2nd Place – Nelson Mandela Metropolitan University - TetraStack

TetraStack™, an Ultra High Throughput Warehouse Defragmentation System designed by Adriane Bestic, ShuldhamPeard, Ashley Naude and Christopher Sephton was an idea based on the popular Tetris game. Their design mirrors the sorting action of the game by continuously rearranging crates within a racking matrix so as to consume the least amount of space, as low down in the matrix as possible.

 

3rd Place – WITS University – The Out-The-Box-Palletiser

Students Gareth Krisch, Adam Bartels and Eitan Kassuto presented a design that could be a solution to manual labour palletising problem by proposing a stand-alone, mobile and flexible palletising device. Their design could provide warehouses which mainly make use of manual loading with an alternative application that could reduce running costs, increase productivity, improve worker safety and has the potential to be flexible enough to fit in with most line palletising operations.

 

The Judging Team

As in previous years, the judging panel was made up of specialists with a wide range of business and engineering experience. The feedback they provided on the entries indicates that South Africa’s engineering community can expect to receive a number of energetic and innovative young engineers into their ranks in the near future.

This year’s judging panel were made up of Piergiorgio Bertoldi (MD Industrial Electronic Services), John Menasce (Lead Mechanical Engineering Consultant from HATCH), Norman Maleka (SEW Eurodrive Electronics Manager), Russell Gill (SAFPA Council Member), Brandon Skinner (E&I Engineer from DRA Mining), Heathcliff Barnard - (Technical Manager Pneumax), Andre Badenhorst - (Technical Director from SAR Electronics SA) and Theuns Greyvenstein (Ombudsman - Maxolution Application Engineer, SEW-EURODRIVE).

 

Accelerating the Speed to Competency

The approach of this year’s competition to offer a learning platform that presents warehousing and logistics challenges and business problems alongside the latest technology used in the industry, is a platform that many, if not everybody, engaged in South African business would support. It is business that needs to support learning experiences that allow students to apply their academic knowledge on a practical level and in conjunction with the latest technology that is available.

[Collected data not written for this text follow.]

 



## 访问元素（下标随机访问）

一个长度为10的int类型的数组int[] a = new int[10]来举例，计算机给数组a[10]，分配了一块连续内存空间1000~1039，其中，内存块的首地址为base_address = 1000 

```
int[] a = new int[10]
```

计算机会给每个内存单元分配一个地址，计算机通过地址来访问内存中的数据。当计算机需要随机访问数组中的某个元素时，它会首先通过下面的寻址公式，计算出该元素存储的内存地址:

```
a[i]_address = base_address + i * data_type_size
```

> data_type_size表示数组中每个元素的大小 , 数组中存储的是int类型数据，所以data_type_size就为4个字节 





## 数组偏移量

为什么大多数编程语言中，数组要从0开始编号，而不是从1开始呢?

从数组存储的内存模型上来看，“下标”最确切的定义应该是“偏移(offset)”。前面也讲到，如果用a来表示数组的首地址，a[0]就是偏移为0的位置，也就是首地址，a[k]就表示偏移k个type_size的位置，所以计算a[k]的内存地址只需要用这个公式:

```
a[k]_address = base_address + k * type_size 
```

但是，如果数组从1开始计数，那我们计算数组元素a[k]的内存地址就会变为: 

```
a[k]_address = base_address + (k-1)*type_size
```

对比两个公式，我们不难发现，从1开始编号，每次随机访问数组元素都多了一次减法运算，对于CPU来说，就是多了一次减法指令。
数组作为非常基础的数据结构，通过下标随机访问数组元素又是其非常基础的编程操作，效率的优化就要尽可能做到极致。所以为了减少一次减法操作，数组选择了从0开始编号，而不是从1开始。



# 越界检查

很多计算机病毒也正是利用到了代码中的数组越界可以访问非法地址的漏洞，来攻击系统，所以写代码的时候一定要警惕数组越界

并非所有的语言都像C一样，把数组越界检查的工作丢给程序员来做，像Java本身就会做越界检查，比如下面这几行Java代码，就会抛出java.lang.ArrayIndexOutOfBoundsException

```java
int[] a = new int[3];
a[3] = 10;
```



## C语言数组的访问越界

The sponsors, organisers and judges of this year’s competition believe that students who immersed themselves in the competition, showed the right academic credentials and displayed appropriate problem solving skills, essentially have begun to open their own doors and begin to take a confident first step into the engineering industry.

The winners received a ten day all expenses paid trip to Germany and Italy where they will be hosted by the head offices of the sponsor companies. Furthermore, more than R 300 000 worth of products from SEW-EURODRIVE and Pneumax will be made available to participating university to make the latest drive and pneumatic technology available to future students.